# Saved entries
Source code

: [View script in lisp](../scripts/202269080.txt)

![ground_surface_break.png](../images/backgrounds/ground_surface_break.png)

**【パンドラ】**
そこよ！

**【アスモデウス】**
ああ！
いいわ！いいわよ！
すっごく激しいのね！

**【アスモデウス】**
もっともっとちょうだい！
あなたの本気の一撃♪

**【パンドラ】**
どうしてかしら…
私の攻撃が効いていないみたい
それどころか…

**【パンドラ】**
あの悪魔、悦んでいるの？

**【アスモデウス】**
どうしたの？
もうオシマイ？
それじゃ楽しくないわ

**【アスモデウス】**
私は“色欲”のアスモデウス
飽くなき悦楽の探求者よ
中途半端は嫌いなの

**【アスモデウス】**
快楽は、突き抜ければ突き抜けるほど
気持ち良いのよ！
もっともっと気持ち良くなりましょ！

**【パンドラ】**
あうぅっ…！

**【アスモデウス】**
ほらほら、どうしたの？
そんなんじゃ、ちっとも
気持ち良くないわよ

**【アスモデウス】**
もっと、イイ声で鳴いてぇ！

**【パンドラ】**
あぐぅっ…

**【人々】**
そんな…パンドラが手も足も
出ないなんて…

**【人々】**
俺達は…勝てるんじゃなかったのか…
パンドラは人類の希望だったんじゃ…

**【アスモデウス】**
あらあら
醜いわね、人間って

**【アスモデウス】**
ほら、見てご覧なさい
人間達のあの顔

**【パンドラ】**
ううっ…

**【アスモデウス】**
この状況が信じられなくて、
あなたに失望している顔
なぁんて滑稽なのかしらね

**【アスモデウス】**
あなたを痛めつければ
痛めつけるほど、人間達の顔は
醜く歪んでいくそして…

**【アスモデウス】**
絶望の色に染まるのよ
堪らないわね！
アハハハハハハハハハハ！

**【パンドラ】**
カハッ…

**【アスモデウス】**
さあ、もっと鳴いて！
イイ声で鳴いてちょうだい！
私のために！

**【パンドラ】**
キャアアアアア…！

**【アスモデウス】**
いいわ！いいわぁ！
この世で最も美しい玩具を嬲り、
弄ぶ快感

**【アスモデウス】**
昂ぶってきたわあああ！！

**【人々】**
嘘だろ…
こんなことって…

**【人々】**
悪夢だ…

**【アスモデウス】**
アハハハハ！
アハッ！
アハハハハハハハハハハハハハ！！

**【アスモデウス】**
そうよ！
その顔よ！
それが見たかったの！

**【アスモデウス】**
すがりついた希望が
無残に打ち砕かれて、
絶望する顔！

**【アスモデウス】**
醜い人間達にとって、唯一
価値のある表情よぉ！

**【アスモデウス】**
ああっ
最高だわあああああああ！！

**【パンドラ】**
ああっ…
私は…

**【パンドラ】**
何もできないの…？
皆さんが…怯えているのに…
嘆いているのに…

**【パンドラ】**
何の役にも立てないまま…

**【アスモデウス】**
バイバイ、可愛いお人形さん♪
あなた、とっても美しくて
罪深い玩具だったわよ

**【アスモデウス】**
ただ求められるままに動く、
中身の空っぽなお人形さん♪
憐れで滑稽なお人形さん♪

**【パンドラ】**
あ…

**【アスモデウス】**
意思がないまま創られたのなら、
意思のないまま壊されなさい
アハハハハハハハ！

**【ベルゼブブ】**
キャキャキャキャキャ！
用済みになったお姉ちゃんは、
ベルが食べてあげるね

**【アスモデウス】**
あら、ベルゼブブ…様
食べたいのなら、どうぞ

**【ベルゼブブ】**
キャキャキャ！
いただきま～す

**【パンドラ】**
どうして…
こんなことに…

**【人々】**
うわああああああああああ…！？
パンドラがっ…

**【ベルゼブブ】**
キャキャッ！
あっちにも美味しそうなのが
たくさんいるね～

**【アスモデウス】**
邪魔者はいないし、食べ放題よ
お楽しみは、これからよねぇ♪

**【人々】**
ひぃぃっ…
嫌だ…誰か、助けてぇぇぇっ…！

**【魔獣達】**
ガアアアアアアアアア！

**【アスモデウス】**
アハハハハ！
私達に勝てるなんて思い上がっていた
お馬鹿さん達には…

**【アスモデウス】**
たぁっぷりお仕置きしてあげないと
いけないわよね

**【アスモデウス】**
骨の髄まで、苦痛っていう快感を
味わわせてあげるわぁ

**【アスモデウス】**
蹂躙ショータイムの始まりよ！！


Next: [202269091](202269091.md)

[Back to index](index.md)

# HOW TO COMPLETE THIS TASK
All entries above must be reproduced without a single change.

# OUTPUT FOR THIS EXERCISE
Source code

: [View script in lisp](../scripts/202269080.txt)

![ground_surface_break.png](../images/backgrounds/ground_surface_break.png)

**【パンドラ】**
そこよ！

**【アスモデウス】**
ああ！
いいわ！いいわよ！
すっごく激しいのね！

**【アスモデウス】**
もっともっとちょうだい！
あなたの本気の一撃♪

**【パンドラ】**
どうしてかしら…
私の攻撃が効いていないみたい
それどころか…

**【パンドラ】**
あの悪魔、悦んでいるの？

**【アスモデウス】**
どうしたの？
もうオシマイ？
それじゃ楽しくないわ

**【アスモデウス】**
私は“色欲”のアスモデウス
飽くなき悦楽の探求者よ
中途半端は嫌いなの

**【アスモデウス】**
快楽は、突き抜ければ突き抜けるほど
気持ち良いのよ！
もっともっと気持ち良くなりましょ！

**【パンドラ】**
あうぅっ…！

**【アスモデウス】**
ほらほら、どうしたの？
そんなんじゃ、ちっとも
気持ち良くないわよ

**【アスモデウス】**
もっと、イイ声で鳴いてぇ！

**【パンドラ】**
あぐぅっ…

**【人々】**
そんな…パンドラが手も足も
出ないなんて…

**【人々】**
俺達は…勝てるんじゃなかったのか…
パンドラは人類の希望だったんじゃ…

**【アスモデウス】**
あらあら
醜いわね、人間って

**【アスモデウス】**
ほら、見てご覧なさい
人間達のあの顔

**【パンドラ】**
ううっ…

**【アスモデウス】**
この状況が信じられなくて、
あなたに失望している顔
なぁんて滑稽なのかしらね

**【アスモデウス】**
あなたを痛めつければ
痛めつけるほど、人間達の顔は
醜く歪んでいくそして…

**【アスモデウス】**
絶望の色に染まるのよ
堪らないわね！
アハハハハハハハハハハ！

**【パンドラ】**
カハッ…

**【アスモデウス】**
さあ、もっと鳴いて！
イイ声で鳴いてちょうだい！
私のために！

**【パンドラ】**
キャアアアアア…！

**【アスモデウス】**
いいわ！いいわぁ！
この世で最も美しい玩具を嬲り、
弄ぶ快感

**【アスモデウス】**
昂ぶってきたわあああ！！

**【人々】**
嘘だろ…
こんなことって…

**【人々】**
悪夢だ…

**【アスモデウス】**
アハハハハ！
アハッ！
アハハハハハハハハハハハハハ！！

**【アスモデウス】**
そうよ！
その顔よ！
それが見たかったの！

**【アスモデウス】**
すがりついた希望が
無残に打ち砕かれて、
絶望する顔！

**【アスモデウス】**
醜い人間達にとって、唯一
価値のある表情よぉ！

**【アスモデウス】**
ああっ
最高だわあああああああ！！

**【パンドラ】**
ああっ…
私は…

**【パンドラ】**
何もできないの…？
皆さんが…怯えているのに…
嘆いているのに…

**【パンドラ】**
何の役にも立てないまま…

**【アスモデウス】**
バイバイ、可愛いお人形さん♪
あなた、とっても美しくて
罪深い玩具だったわよ

**【アスモデウス】**
ただ求められるままに動く、
中身の空っぽなお人形さん♪
憐れで滑稽なお人形さん♪

**【パンドラ】**
あ…

**【アスモデウス】**
意思がないまま創られたのなら、
意思のないまま壊されなさい
アハハハハハハハ！

**【ベルゼブブ】**
キャキャキャキャキャ！
用済みになったお姉ちゃんは、
ベルが食べてあげるね

**【アスモデウス】**
あら、ベルゼブブ…様
食べたいのなら、どうぞ

**【ベルゼブブ】**
キャキャキャ！
いただきま～す

**【パンドラ】**
どうして…
こんなことに…

**【人々】**
うわああああああああああ…！？
パンドラがっ…

**【ベルゼブブ】**
キャキャッ！
あっちにも美味しそうなのが
たくさんいるね～

**【アスモデウス】**
邪魔者はいないし、食べ放題よ
お楽しみは、これからよねぇ♪

**【人々】**
ひぃぃっ…
嫌だ…誰か、助けてぇぇぇっ…！

**【魔獣達】**
ガアアアアアアアアア！

**【アスモデウス】**
アハハハハ！
私達に勝てるなんて思い上がっていた
お馬鹿さん達には…

**【アスモデウス】**
たぁっぷりお仕置きしてあげないと
いけないわよね

**【アスモデウス】**
骨の髄まで、苦痛っていう快感を
味わわせてあげるわぁ

**【アスモデウス】**
蹂躙ショータイムの始まりよ！！


Next: [202269091](202269091.md)

[Back to index](index.md)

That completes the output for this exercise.